Par des mémoires en défense, enregistrés les 26 juin et 24 juillet 2024, M. B conclut au rejet de la requête.
Il fait valoir que le stationnement de son bateau n'est pas irrégulier dès lors qu'il était stationné sur un bief privé.
Vu :
- le procès-verbal de contravention de grande voirie du 7 février 2024 ;
- les notifications du procès-verbal, comportant invitation à produire une défense
écrite ;
- les autres pièces du dossier.
Vu :
- le code général de la propriété des personnes publiques ;
- le code pénal ;
- le code de justice administrative.
Le président du tribunal administratif de Montpellier a désigné Mme Bayada, première conseillère à la 4ème chambre de ce tribunal, pour statuer sur les litiges mentionnés à l'article L. 774-1 du code de justice administrative.
Les parties ont été régulièrement averties du jour de l'audience.

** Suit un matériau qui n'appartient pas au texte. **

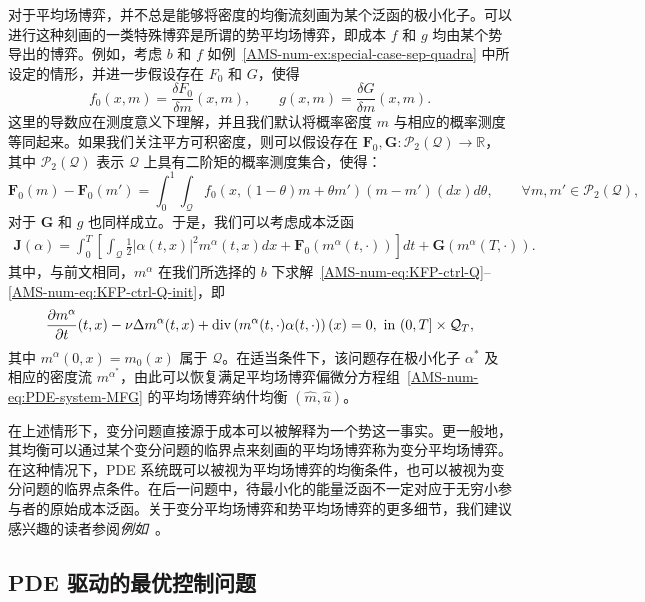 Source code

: \documentclass{amsproc}
\theoremstyle{definition}
\theoremstyle{remark}
\numberwithin{equation}{section}
\newcommand{\RR}{{\mathbb R}}
\newcommand{\bF}{{\mathbf F}}
\newcommand{\bG}{{\mathbf G}}
\newcommand{\bJ}{{\mathbf J}}
\newcommand{\cP}{{\mathcal P}}
\newcommand{\ctrl}{\alpha}
\newcommand{\dom}{\mathcal{Q}}
\newcommand{\domT}{\mathcal{Q}_{T}}
\newcommand{\diver}{\mathrm{div}}
\begin{document}
对于平均场博弈，并不总是能够将密度的均衡流刻画为某个泛函的极小化子。可以进行这种刻画的一类特殊博弈是所谓的势平均场博弈，即成本 $f$ 和 $g$ 均由某个势导出的博弈。例如，考虑 $b$ 和 $f$ 如例~\ref{AMS-num-ex:special-case-sep-quadra} 中所设定的情形，并进一步假设存在 $F_0$ 和 $G$，使得
$$
	f_0(x,m) = \frac{\delta F_0}{\delta m}(x,m), 
	\qquad g (x,m) = \frac{\delta G}{\delta m}(x,m).
$$
这里的导数应在测度意义下理解，并且我们默认将概率密度 $m$ 与相应的概率测度等同起来。如果我们关注平方可积密度，则可以假设存在 $\bF_0, \bG: \cP_2(\dom) \to \RR$，其中 $\cP_2(\dom)$ 表示 $\dom$ 上具有二阶矩的概率测度集合，使得：
$$
	\bF_0(m) - \bF_0(m') = \int_0^1 \int_{\dom} f_0(x, (1-\theta) m + \theta m') (m-m')(dx)  d\theta, \qquad \forall m,m' \in \cP_2(\dom),
$$ 
对于 $\bG$ 和 $g$ 也同样成立。于是，我们可以考虑成本泛函
\begin{align*}
	\bJ(\ctrl) = \int_0^T \left[ \int_{\dom} \frac{1}{2}|\ctrl(t,x)|^2 m^{\ctrl}(t,x) dx + \bF_0(m^{\ctrl}(t,\cdot)) \right]  dt + \bG(m^{\ctrl}(T,\cdot)). 
\end{align*}
其中，与前文相同，$m^{\ctrl}$ 在我们所选择的 $b$ 下求解~\eqref{AMS-num-eq:KFP-ctrl-Q}--\eqref{AMS-num-eq:KFP-ctrl-Q-init}，即
\begin{equation*}
	\frac{\partial m^{\ctrl}}{\partial t}(t,x)  - \nu \Delta m^{\ctrl}(t,x) + \diver\left( m^{\ctrl}(t,\cdot) \ctrl(t,\cdot) \right)(x) = 0, 
	\hbox{ in } (0,T] \times \domT ,
\end{equation*}
其中 $m^{\ctrl}(0,x) = m_0(x)$ 属于 $\dom$。在适当条件下，该问题存在极小化子 $\ctrl^*$ 及相应的密度流 $m^{\ctrl^*}$，由此可以恢复满足平均场博弈偏微分方程组~\eqref{AMS-num-eq:PDE-system-MFG} 的平均场博弈纳什均衡 $(\hat m, \hat u)$。

在上述情形下，变分问题直接源于成本可以被解释为一个势这一事实。更一般地，其均衡可以通过某个变分问题的临界点来刻画的平均场博弈称为变分平均场博弈。在这种情况下，PDE 系统既可以被视为平均场博弈的均衡条件，也可以被视为变分问题的临界点条件。在后一问题中，待最小化的能量泛函不一定对应于无穷小参与者的原始成本泛函。关于变分平均场博弈和势平均场博弈的更多细节，我们建议感兴趣的读者参阅\textit{例如}~\cite{Cardaliaguet-2013-notes,MR3644590}。






\subsection{PDE 驱动的最优控制问题}

\label{AMS-num-subsec:PDE-optc}
\end{document}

Ont été entendus au cours de l'audience publique :
- le rapport de Mme Bayada,
- et les conclusions de M. Chevillard, rapporteur public.
Considérant ce qui suit :
Sur l'infraction :
1. Aux termes de l'article L. 2122-1 du code général de la propriété des personnes publiques : " Nul ne peut, sans disposer d'un titre l'y habilitant, occuper une dépendance du domaine public d'une personne publique mentionnée à l'article L. 1 ou l'utiliser dans des limites dépassant le droit d'usage qui appartient à tous ". Aux termes de l'article L. 2132-9 du même code : " Les riverains, les mariniers et autres personnes sont tenus de faire enlever les pierres, terres, bois, pieux, débris de bateaux et autres empêchements qui, de leur fait ou du fait de personnes ou de choses à leur charge, se trouveraient sur le domaine public fluvial. Le contrevenant est passible d'une amende de 150 à 12 000 euros, de la confiscation de l'objet constituant l'obstacle et du remboursement des frais d'enlèvement d'office par l'autorité administrative compétente. " Il résulte de la combinaison de ces dispositions que le stationnement sans autorisation d'une embarcation sur le domaine public fluvial est constitutif d'une contravention de grande voirie réprimée par l'article L. 2132-9 du code précité.

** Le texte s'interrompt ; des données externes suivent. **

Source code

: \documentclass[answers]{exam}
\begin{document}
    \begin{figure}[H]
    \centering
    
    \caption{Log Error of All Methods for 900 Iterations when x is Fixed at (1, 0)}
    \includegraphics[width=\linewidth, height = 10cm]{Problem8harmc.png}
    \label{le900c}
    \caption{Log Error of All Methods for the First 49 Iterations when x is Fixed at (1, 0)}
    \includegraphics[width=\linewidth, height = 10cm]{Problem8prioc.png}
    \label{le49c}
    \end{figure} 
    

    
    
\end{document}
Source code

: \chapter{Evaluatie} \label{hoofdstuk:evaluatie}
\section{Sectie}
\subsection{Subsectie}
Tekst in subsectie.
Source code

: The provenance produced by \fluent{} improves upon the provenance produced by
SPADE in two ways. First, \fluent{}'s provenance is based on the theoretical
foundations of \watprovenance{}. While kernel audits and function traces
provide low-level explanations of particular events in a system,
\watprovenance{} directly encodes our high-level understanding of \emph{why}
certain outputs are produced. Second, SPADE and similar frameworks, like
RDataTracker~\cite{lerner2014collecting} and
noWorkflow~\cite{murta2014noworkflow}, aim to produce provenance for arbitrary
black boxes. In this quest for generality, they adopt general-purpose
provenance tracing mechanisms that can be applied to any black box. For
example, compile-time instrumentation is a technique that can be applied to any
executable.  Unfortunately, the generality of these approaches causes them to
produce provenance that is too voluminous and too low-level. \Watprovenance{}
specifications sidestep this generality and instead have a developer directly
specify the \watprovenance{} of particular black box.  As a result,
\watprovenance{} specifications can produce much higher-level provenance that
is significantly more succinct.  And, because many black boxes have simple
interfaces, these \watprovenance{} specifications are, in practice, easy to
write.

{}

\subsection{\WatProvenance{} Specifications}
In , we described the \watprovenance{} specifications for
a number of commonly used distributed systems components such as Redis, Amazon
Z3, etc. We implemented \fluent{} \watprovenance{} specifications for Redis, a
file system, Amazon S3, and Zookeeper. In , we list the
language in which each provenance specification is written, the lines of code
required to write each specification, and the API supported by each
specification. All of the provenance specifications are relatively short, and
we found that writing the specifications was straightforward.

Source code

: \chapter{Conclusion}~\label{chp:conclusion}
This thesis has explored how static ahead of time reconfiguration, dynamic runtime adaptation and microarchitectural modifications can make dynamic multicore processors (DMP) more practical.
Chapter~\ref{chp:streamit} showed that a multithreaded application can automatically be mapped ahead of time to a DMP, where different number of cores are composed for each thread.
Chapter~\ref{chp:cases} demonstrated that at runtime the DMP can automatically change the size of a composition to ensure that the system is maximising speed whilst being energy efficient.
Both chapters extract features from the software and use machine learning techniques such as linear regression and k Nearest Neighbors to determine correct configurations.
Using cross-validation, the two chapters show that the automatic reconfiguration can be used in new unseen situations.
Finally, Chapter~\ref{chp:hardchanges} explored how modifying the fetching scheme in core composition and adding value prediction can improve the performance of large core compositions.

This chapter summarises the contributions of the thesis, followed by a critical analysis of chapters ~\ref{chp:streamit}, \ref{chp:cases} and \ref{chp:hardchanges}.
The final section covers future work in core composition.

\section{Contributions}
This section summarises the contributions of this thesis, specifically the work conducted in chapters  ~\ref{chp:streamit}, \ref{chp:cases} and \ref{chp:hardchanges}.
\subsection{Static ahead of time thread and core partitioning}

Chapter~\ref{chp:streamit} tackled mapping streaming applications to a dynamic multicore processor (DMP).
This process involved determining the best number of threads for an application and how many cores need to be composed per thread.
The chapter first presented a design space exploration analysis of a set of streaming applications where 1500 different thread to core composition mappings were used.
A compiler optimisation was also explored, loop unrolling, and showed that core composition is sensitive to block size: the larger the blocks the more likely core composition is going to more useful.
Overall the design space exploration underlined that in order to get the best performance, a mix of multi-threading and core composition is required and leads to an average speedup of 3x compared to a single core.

2. Il résulte de l'instruction que le bateau " Mistral " sans immatriculation visible, propriété de M. B stationne au point kilométrique 3.590 rive gauche du fleuve Hérault commune d'Agde département de l'Hérault, stationnement dont l'établissement public fait valoir le caractère sans droit ni titre. Si M. B conteste toute infraction en faisant valoir que son bateau est stationné au sein du Port de Piade, qui présenterait le caractère d'un bief privé, clos et fermé par un portail, il se borne à produire à l'appui de ses allégations une attestation ENEDIS faisant état d'un contrat d'énergie ouvert à son nom, lui permettant d'alimenter son bateau. Cependant, cette seule pièce est insuffisante à établir le caractère privé de ce lieu, alors que VNF précise que cette partie du fleuve relève du domaine public fluvial dont elle s'est vu confier la compétence de gestion et qu'il ne résulte par ailleurs pas de l'instruction que M. B aurait obtenu l'autorisation de stationner à un titre quelconque sur cet emplacement. D'autre part, si l'accès à son bateau a nécessité que les agents de VNF traversent une parcelle privée, VNF justifie toutefois avoir obtenu l'autorisation préalable du propriétaire afin de procéder au constat du stationnement sans droit ni titre qui lui est reproché. Par suite, une telle occupation sans droit ni titre constitue une contravention de grande voirie prévue par les dispositions précitées.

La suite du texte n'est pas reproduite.